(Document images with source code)
[Start of Attachment]

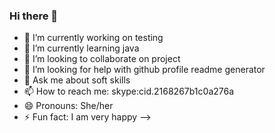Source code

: ### Hi there 👋

- 🔭 I’m currently working on testing
- 🌱 I’m currently learning java
- 👯 I’m looking to collaborate on project
- 🤔 I’m looking for help with github profile readme generator
- 💬 Ask me about soft skills
- 📫 How to reach me: skype:cid.2168267b1c0a276a
- 😄 Pronouns: She/her
- ⚡ Fun fact: I am very happy
-->
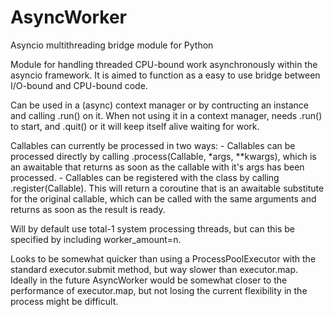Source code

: # AsyncWorker
Asyncio multithreading bridge module for Python

Module for handling threaded CPU-bound work asynchronously within the asyncio framework. 
It is aimed to function as a easy to use bridge between I/O-bound and CPU-bound code.

Can be used in a (async) context manager or by contructing an instance and calling .run() on it.
When not using it in a context manager, needs .run() to start,
and .quit() or it will keep itself alive waiting for work.
    

Callables can currently be processed in two ways:
    - Callables can be processed directly by calling .process(Callable, *args, **kwargs), 
      which is an awaitable that returns as soon as the callable with it's args has been processed.
    - Callables can be registered with the class by calling .register(Callable). 
      This will return a coroutine that is an awaitable substitute for the original callable,
      which can be called with the same arguments and returns as soon as the result is ready. 
    
Will by default use total-1 system processing threads, but can this be specified by including worker_amount=n.
    
Looks to be somewhat quicker than using a ProcessPoolExecutor with the standard executor.submit method, 
but way slower than executor.map. 
Ideally in the future AsyncWorker would be somewhat closer to the performance of executor.map, 
but not losing the current flexibility in the process might be difficult.  
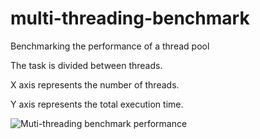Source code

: # multi-threading-benchmark
Benchmarking the performance of a thread pool 

The task is divided between threads.

X axis represents the number of threads.

Y axis represents the total execution time.


![Muti-threading benchmark performance](https://cloud.githubusercontent.com/assets/11730626/21559109/216cf5c6-ce9a-11e6-98d5-56ae2003db20.png)
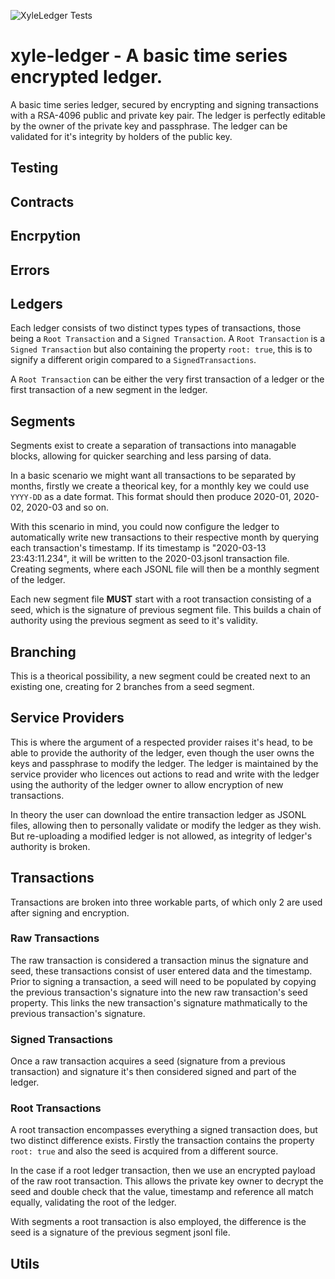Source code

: ![XyleLedger Tests](https://github.com/xylesoft/xyle-ledger/workflows/XyleLedger%20Tests/badge.svg?branch=master)


# xyle-ledger - A basic time series encrypted ledger.
A basic time series ledger, secured by encrypting and signing transactions with a RSA-4096 public and private key pair. The ledger is perfectly editable by the owner of the private key and passphrase. The ledger can be validated for it's integrity by holders of the public key.

## Testing

## Contracts

## Encrpytion

## Errors

## Ledgers

Each ledger consists of two distinct types types of transactions, those being a `Root Transaction` and a `Signed Transaction`. A `Root Transaction` is a `Signed Transaction` but also containing the property `root: true`, this
is to signify a different origin compared to a `SignedTransactions`.

A `Root Transaction` can be either the very first transaction of a ledger or the first transaction of a new segment in the ledger.

## Segments

Segments exist to create a separation of transactions into managable blocks, allowing for quicker searching and less parsing of data.

In a basic scenario we might want all transactions to be separated by months, firstly we create a theorical key, for a monthly key we could use `YYYY-DD` as a date format. This format should then produce 2020-01, 2020-02, 2020-03 and so on.

With this scenario in mind, you could now configure the ledger to automatically write new transactions to their respective month by querying each transaction's timestamp. If its timestamp is "2020-03-13 23:43:11.234", it will be written to the 2020-03.jsonl transaction file. Creating segments, where each JSONL file will then be a monthly segment of the ledger.

Each new segment file **MUST** start with a root transaction consisting of a seed, which is the signature of previous segment file. This builds a chain of authority using the previous segment as seed to it's validity.

## Branching

This is a theorical possibility, a new segment could be created next to an existing one, creating for 2 branches from a seed segment.

## Service Providers

This is where the argument of a respected provider raises it's head, to be able to provide the authority of the ledger, even though the user owns the keys and passphrase to modify the ledger. The ledger is maintained by the service provider who licences out actions to read and write with the ledger using the authority of the ledger owner to allow encryption of new transactions.

In theory the user can download the entire transaction ledger as JSONL files, allowing then to personally validate or modify the ledger as they wish. But re-uploading a modified ledger is not allowed, as integrity of ledger's authority is broken.

## Transactions

Transactions are broken into three workable parts, of which only 2 are used after signing and encryption.

### Raw Transactions
The raw transaction is considered a transaction minus the signature and seed, these transactions consist of user entered data and the timestamp. Prior to signing a transaction, a seed will need to be populated by copying the previous transaction's signature into the new raw transaction's seed property. This links the new transaction's signature mathmatically to the previous transaction's signature.

### Signed Transactions
Once a raw transaction acquires a seed (signature from a previous transaction) and signature it's then considered signed and part of the ledger.

### Root Transactions
A root transaction encompasses everything a signed transaction does, but two distinct difference exists. Firstly the transaction contains the property `root: true` and also the seed is acquired from a different source.

In the case if a root ledger transaction, then we use an encrypted payload of the raw root transaction. This allows the private key owner to decrypt the seed and double check that the value, timestamp and reference all match equally, validating the root of the ledger.

With segments a root transaction is also employed, the difference is the seed is a signature of the previous segment jsonl file.

## Utils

[End of Attachment]

> _YOUR OBJECTIVE_:
Every record above must be copied exactly, and no picture may appear in the copy.

> _WRITTEN RESPONSE_:
Source code

: ### Hi there 👋

- 🔭 I’m currently working on testing
- 🌱 I’m currently learning java
- 👯 I’m looking to collaborate on project
- 🤔 I’m looking for help with github profile readme generator
- 💬 Ask me about soft skills
- 📫 How to reach me: skype:cid.2168267b1c0a276a
- 😄 Pronouns: She/her
- ⚡ Fun fact: I am very happy
-->
Source code

: # AsyncWorker
Asyncio multithreading bridge module for Python

Module for handling threaded CPU-bound work asynchronously within the asyncio framework. 
It is aimed to function as a easy to use bridge between I/O-bound and CPU-bound code.

Can be used in a (async) context manager or by contructing an instance and calling .run() on it.
When not using it in a context manager, needs .run() to start,
and .quit() or it will keep itself alive waiting for work.
    

Callables can currently be processed in two ways:
    - Callables can be processed directly by calling .process(Callable, *args, **kwargs), 
      which is an awaitable that returns as soon as the callable with it's args has been processed.
    - Callables can be registered with the class by calling .register(Callable). 
      This will return a coroutine that is an awaitable substitute for the original callable,
      which can be called with the same arguments and returns as soon as the result is ready. 
    
Will by default use total-1 system processing threads, but can this be specified by including worker_amount=n.
    
Looks to be somewhat quicker than using a ProcessPoolExecutor with the standard executor.submit method, 
but way slower than executor.map. 
Ideally in the future AsyncWorker would be somewhat closer to the performance of executor.map, 
but not losing the current flexibility in the process might be difficult.  
Source code

: # multi-threading-benchmark
Benchmarking the performance of a thread pool 

The task is divided between threads.

X axis represents the number of threads.

Y axis represents the total execution time.


![Muti-threading benchmark performance](https://cloud.githubusercontent.com/assets/11730626/21559109/216cf5c6-ce9a-11e6-98d5-56ae2003db20.png)
Source code

: ![XyleLedger Tests](https://github.com/xylesoft/xyle-ledger/workflows/XyleLedger%20Tests/badge.svg?branch=master)


# xyle-ledger - A basic time series encrypted ledger.
A basic time series ledger, secured by encrypting and signing transactions with a RSA-4096 public and private key pair. The ledger is perfectly editable by the owner of the private key and passphrase. The ledger can be validated for it's integrity by holders of the public key.

## Testing

## Contracts

## Encrpytion

## Errors

## Ledgers

Each ledger consists of two distinct types types of transactions, those being a `Root Transaction` and a `Signed Transaction`. A `Root Transaction` is a `Signed Transaction` but also containing the property `root: true`, this
is to signify a different origin compared to a `SignedTransactions`.

A `Root Transaction` can be either the very first transaction of a ledger or the first transaction of a new segment in the ledger.

## Segments

Segments exist to create a separation of transactions into managable blocks, allowing for quicker searching and less parsing of data.

In a basic scenario we might want all transactions to be separated by months, firstly we create a theorical key, for a monthly key we could use `YYYY-DD` as a date format. This format should then produce 2020-01, 2020-02, 2020-03 and so on.

With this scenario in mind, you could now configure the ledger to automatically write new transactions to their respective month by querying each transaction's timestamp. If its timestamp is "2020-03-13 23:43:11.234", it will be written to the 2020-03.jsonl transaction file. Creating segments, where each JSONL file will then be a monthly segment of the ledger.

Each new segment file **MUST** start with a root transaction consisting of a seed, which is the signature of previous segment file. This builds a chain of authority using the previous segment as seed to it's validity.

## Branching

This is a theorical possibility, a new segment could be created next to an existing one, creating for 2 branches from a seed segment.

## Service Providers

This is where the argument of a respected provider raises it's head, to be able to provide the authority of the ledger, even though the user owns the keys and passphrase to modify the ledger. The ledger is maintained by the service provider who licences out actions to read and write with the ledger using the authority of the ledger owner to allow encryption of new transactions.

In theory the user can download the entire transaction ledger as JSONL files, allowing then to personally validate or modify the ledger as they wish. But re-uploading a modified ledger is not allowed, as integrity of ledger's authority is broken.

## Transactions

Transactions are broken into three workable parts, of which only 2 are used after signing and encryption.

### Raw Transactions
The raw transaction is considered a transaction minus the signature and seed, these transactions consist of user entered data and the timestamp. Prior to signing a transaction, a seed will need to be populated by copying the previous transaction's signature into the new raw transaction's seed property. This links the new transaction's signature mathmatically to the previous transaction's signature.

### Signed Transactions
Once a raw transaction acquires a seed (signature from a previous transaction) and signature it's then considered signed and part of the ledger.

### Root Transactions
A root transaction encompasses everything a signed transaction does, but two distinct difference exists. Firstly the transaction contains the property `root: true` and also the seed is acquired from a different source.

In the case if a root ledger transaction, then we use an encrypted payload of the raw root transaction. This allows the private key owner to decrypt the seed and double check that the value, timestamp and reference all match equally, validating the root of the ledger.

With segments a root transaction is also employed, the difference is the seed is a signature of the previous segment jsonl file.

## Utils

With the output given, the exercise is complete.